Volvo truck orders hit the brakes, 2020 markets set to slump

Oct. 18, 2019
Volvo expects next year’s North American market to decline by 29% and Europe by 14%.

(Bloomberg) — Volvo Group is preparing for more output cuts after forecasting a slump in truck deliveries next year in North America and Europe on weaker demand. The shares declined as much as 5%, the most in a year.

Orders for heavy trucks slumped 45% from a year earlier, more than analysts had expected, and deepening a drop from the second quarter. For next year, Volvo expects the North American market to decline by 29% and Europe by 14%, after above-average demand in both regions.

“The correction that we have anticipated is coming in our main markets,” CEO Martin Lundstedt said in Stockholm. “What we see for these markets is that they are coming down to a replacement level.”

Truckmakers are preparing for leaner times as the truck cycle turns. Last week, the IMF made a fifth-straight reduction to its 2019 global economic forecast, citing trade tensions for its weakest view since 2009. As a result, Volvo’s customers are holding back on investments, Lundstedt said, foreshadowing “action” to maintain “good” profitability.

What Bloomberg Intelligence says...

"Volvo looks set for a sharp deterioration in 2020 profitability, in our view, following its weakest truck order intake since the 2009 recession in 3Q, predicting European and U.S. markets will fall by 15-30% next year,” said Johnson Imode, BI Industrials analyst. Production levels are being adjusted, but inherent operating leverage — with profit doubling in the 2016-19 cycle — demonstrates the challenge faced."

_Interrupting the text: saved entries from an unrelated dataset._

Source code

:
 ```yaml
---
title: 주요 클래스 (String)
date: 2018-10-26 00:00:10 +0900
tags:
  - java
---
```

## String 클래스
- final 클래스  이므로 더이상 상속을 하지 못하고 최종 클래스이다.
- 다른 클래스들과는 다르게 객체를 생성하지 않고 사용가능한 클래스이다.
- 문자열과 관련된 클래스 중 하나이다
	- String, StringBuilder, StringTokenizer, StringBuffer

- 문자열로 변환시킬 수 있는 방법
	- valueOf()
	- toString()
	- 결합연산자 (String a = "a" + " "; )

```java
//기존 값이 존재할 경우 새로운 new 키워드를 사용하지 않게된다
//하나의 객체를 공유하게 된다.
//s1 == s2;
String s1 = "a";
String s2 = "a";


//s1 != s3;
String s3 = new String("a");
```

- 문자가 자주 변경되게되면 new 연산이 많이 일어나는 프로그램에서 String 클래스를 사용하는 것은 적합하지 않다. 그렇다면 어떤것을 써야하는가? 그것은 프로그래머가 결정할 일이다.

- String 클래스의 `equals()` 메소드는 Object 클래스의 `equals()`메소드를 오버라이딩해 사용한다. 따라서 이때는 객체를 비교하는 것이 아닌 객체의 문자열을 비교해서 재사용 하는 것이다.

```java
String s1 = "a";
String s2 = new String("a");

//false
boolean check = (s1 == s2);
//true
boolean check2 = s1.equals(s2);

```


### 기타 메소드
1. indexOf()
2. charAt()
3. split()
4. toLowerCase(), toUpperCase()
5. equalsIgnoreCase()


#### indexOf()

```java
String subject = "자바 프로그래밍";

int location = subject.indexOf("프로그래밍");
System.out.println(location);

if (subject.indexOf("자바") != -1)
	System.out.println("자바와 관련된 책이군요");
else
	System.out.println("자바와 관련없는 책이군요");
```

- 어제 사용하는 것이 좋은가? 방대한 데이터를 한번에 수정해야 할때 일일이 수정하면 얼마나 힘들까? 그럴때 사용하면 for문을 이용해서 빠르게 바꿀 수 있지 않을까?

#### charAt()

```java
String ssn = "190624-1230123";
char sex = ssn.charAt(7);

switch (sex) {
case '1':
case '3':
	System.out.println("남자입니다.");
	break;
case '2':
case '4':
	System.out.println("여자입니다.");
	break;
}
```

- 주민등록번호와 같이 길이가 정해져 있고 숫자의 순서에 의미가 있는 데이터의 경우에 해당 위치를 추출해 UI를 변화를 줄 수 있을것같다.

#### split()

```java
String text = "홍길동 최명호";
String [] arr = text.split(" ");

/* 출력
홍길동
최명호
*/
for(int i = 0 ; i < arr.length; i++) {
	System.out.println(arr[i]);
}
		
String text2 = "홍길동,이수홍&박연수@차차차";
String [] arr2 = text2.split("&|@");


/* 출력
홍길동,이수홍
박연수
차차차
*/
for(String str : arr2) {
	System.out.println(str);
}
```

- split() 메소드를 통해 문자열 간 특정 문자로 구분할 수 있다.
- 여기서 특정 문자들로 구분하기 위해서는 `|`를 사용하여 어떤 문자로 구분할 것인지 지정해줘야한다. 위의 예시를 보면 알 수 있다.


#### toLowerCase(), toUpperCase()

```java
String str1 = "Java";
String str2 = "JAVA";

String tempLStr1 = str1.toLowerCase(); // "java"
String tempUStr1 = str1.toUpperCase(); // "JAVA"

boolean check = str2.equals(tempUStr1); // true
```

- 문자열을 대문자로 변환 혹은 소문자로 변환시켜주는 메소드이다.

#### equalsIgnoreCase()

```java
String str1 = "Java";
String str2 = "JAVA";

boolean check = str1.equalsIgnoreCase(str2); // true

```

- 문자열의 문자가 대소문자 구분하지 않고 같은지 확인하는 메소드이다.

The company still beat its own 10% margin target during the third quarter with a return of 11%, as Volvo factories clear significant backlog following a surge in orders over the last couple of years. This will help the CEO’s quest to defend profitability even as conditions weaken. Third-quarter adjusted operating profit rose to 10.9 billion Swedish kronor ($1.1 billion), beating analyst expectations.